Work out how many lines in the records below include the string "Pics", and reply with that number alone.
··· SUPPLIED RECORDS ···
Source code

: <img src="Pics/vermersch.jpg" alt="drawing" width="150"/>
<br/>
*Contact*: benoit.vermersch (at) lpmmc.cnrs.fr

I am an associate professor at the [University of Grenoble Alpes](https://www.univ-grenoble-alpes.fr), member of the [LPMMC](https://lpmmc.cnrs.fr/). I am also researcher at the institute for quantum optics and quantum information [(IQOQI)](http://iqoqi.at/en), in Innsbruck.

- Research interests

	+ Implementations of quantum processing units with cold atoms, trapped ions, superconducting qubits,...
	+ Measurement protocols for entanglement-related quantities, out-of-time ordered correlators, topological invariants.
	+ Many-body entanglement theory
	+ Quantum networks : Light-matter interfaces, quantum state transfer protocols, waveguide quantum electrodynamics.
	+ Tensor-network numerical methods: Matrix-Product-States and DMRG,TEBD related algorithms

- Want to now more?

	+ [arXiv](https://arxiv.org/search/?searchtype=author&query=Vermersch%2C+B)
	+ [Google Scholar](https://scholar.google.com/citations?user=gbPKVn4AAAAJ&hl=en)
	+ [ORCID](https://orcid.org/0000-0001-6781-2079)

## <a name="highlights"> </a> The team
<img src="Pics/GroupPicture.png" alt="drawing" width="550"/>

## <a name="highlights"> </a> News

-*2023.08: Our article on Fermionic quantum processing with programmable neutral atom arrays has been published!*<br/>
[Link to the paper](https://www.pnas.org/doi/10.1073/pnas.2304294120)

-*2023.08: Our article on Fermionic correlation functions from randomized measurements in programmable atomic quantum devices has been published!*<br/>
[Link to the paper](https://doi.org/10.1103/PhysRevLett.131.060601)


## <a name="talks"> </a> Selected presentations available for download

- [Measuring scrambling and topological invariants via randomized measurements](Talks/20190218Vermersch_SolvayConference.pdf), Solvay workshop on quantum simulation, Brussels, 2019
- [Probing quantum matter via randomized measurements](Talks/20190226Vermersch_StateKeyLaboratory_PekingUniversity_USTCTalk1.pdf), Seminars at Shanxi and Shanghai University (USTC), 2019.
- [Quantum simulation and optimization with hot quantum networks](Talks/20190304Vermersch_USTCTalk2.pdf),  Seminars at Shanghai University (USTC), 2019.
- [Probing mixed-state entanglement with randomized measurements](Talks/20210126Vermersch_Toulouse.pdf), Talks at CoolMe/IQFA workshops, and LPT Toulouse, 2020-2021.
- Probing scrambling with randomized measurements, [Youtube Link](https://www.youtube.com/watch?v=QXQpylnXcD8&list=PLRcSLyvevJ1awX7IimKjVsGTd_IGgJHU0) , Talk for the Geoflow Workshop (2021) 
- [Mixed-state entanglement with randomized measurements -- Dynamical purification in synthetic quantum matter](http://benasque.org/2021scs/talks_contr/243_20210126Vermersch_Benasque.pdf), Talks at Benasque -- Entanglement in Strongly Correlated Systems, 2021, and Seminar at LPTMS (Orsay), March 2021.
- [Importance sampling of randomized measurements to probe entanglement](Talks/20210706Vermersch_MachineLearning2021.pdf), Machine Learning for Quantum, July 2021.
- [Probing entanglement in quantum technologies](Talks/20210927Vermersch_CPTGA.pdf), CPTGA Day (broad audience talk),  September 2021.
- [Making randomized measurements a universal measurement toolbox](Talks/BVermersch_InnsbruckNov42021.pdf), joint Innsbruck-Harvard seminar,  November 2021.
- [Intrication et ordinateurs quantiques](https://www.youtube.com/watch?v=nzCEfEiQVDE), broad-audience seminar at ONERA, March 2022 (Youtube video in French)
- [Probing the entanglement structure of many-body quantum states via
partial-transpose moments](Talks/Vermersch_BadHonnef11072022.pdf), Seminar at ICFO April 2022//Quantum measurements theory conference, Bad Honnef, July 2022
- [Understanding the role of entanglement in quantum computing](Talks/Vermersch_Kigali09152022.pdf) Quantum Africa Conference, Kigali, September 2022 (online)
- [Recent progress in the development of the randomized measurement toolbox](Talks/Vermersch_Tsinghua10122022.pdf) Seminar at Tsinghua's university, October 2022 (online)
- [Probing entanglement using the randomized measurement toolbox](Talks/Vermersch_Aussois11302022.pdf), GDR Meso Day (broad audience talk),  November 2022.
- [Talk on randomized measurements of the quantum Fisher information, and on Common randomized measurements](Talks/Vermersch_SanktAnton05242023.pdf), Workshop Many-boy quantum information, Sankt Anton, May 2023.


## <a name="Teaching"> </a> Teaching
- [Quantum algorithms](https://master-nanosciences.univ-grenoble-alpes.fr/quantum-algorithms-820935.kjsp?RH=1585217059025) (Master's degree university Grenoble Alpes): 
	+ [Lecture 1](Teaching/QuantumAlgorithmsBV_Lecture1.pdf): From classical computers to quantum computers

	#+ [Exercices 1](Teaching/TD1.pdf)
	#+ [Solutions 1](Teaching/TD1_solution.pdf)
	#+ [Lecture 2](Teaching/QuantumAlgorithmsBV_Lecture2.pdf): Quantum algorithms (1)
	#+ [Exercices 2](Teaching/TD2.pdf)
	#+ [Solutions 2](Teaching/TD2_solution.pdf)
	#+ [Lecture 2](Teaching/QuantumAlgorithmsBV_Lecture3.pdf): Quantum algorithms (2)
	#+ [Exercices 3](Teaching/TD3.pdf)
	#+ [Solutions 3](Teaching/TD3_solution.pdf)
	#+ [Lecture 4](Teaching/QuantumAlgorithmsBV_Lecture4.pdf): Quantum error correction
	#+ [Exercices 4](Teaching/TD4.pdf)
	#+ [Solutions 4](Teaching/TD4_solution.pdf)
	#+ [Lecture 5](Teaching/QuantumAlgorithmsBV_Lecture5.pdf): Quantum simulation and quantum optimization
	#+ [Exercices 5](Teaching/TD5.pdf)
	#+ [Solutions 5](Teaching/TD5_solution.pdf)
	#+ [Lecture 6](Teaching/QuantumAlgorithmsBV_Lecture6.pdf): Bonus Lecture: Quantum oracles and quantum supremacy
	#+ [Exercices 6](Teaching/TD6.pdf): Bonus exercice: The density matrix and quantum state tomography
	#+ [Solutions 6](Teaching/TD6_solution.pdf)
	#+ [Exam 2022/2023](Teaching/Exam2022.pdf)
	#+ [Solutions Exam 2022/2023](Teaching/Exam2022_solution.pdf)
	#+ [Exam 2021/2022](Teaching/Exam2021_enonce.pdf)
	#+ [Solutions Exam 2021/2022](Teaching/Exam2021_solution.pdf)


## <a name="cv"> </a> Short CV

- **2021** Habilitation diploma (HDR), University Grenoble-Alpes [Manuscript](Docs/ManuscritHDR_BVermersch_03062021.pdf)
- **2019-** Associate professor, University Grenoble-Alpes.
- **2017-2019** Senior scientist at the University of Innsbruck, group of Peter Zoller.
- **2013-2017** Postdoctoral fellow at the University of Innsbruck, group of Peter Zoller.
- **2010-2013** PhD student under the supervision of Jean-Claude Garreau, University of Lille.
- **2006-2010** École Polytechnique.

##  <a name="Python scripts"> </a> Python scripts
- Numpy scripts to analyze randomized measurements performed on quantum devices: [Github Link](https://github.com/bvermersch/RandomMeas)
···
YOUR SOLUTION -
2